• Task prompt
Below are lines of records; copy exactly those from the one containing "Therefore, $(M|X') /" through the one containing "template<class K, class", leaving the pictures behind.

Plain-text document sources
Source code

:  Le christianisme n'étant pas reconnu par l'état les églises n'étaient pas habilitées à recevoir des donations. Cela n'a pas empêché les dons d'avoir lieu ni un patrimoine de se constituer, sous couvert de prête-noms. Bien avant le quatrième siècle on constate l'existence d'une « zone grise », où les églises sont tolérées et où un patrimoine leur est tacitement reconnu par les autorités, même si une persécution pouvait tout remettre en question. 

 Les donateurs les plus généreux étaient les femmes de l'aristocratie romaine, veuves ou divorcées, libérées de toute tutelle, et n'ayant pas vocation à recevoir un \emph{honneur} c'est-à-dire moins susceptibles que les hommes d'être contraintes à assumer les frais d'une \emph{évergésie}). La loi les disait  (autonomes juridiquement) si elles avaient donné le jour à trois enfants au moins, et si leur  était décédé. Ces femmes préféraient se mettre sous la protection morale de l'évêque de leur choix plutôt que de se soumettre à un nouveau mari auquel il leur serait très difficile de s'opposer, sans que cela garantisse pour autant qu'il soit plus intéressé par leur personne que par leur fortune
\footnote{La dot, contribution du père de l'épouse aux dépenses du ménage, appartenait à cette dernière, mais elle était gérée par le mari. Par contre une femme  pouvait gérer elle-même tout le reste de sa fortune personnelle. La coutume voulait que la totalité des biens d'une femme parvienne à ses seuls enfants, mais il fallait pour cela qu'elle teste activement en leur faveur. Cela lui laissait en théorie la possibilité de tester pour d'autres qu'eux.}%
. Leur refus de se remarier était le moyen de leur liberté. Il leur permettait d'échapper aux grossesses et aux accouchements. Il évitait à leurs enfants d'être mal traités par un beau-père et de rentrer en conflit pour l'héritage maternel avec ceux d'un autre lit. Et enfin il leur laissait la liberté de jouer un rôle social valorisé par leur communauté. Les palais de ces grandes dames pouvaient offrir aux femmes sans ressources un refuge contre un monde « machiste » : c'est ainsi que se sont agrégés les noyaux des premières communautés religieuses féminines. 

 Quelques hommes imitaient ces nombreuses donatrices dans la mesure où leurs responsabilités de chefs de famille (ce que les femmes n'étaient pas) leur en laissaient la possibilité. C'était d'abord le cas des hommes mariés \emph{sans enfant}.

--

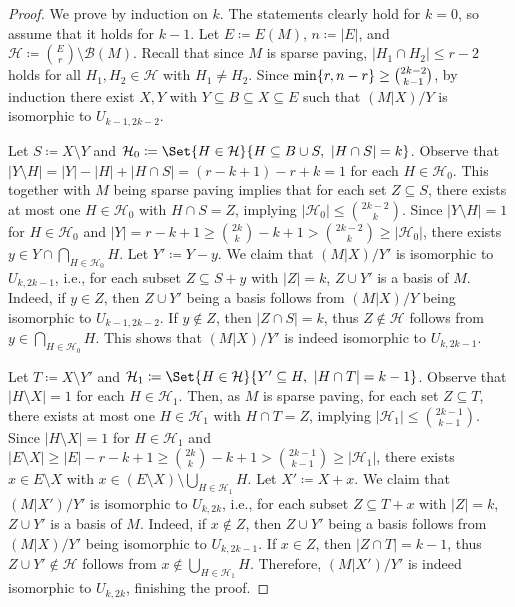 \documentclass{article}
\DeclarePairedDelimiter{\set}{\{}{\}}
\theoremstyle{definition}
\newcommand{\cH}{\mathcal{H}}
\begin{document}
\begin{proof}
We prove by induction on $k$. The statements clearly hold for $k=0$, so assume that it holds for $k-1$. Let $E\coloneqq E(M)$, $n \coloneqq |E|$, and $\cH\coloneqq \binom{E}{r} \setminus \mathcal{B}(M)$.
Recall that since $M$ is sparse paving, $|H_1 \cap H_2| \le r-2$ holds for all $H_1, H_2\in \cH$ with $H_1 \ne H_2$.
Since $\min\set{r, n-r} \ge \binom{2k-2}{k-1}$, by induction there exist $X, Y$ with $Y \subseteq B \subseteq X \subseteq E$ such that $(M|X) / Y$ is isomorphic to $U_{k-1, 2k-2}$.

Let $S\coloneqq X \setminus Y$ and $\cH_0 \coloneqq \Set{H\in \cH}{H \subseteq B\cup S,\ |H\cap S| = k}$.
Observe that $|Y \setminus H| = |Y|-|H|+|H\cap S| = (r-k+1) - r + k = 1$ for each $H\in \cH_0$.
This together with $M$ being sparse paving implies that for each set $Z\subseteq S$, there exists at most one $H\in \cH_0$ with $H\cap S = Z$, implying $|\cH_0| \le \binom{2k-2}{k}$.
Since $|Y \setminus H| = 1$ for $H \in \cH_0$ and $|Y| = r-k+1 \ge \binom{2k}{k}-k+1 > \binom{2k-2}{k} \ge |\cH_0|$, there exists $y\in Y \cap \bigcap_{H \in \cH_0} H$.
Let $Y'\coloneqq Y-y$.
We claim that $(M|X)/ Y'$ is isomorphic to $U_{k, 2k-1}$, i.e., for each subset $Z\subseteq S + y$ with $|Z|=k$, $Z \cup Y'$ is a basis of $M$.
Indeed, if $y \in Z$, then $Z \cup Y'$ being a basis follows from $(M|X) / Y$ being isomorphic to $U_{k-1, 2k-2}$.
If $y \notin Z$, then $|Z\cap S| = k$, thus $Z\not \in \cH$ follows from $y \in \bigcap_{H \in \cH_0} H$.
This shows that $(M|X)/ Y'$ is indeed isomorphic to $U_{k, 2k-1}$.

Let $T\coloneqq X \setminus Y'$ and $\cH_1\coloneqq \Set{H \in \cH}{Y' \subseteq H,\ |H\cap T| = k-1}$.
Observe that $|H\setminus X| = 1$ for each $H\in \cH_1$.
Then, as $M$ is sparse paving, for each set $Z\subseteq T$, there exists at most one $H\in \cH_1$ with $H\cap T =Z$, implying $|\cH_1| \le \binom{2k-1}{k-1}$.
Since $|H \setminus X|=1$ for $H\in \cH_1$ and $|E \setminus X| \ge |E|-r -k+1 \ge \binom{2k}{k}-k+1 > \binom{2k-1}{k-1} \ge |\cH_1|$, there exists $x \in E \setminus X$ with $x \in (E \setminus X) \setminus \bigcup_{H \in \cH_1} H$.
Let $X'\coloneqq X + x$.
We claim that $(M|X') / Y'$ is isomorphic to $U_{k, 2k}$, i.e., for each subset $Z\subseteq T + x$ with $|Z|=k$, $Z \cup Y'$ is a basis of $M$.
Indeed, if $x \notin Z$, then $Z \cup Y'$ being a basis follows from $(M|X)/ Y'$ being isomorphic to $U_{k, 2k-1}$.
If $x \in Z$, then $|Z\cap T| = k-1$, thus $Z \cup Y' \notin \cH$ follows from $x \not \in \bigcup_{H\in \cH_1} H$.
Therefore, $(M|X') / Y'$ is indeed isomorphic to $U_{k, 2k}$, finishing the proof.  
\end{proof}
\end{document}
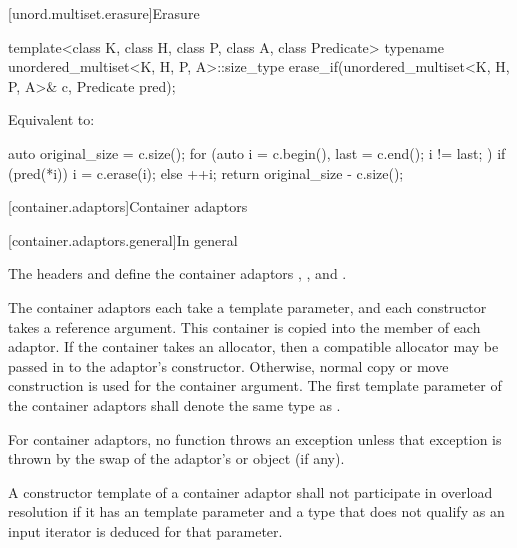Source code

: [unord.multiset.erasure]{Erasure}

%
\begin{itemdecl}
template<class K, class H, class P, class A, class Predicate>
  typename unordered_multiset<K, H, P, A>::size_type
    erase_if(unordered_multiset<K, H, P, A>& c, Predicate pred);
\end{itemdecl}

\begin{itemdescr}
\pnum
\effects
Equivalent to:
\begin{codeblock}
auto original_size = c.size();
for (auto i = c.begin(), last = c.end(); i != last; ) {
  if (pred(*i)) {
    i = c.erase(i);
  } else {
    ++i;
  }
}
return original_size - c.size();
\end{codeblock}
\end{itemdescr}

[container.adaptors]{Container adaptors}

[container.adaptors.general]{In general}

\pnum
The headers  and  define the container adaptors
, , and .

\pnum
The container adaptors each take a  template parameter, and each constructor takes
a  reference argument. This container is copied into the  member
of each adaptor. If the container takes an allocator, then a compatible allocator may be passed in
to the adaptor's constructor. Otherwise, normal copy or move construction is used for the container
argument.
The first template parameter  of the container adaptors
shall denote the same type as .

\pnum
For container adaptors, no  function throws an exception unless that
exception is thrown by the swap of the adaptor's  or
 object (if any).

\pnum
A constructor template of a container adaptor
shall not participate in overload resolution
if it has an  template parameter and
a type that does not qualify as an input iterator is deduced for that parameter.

• Solution to this exercise
Therefore, $(M|X') / Y'$ is indeed isomorphic to $U_{k, 2k}$, finishing the proof.  
\end{proof}
\end{document}
Source code

: [unord.multiset.erasure]{Erasure}

%
\begin{itemdecl}
template<class K, class H, class P, class A, class Predicate>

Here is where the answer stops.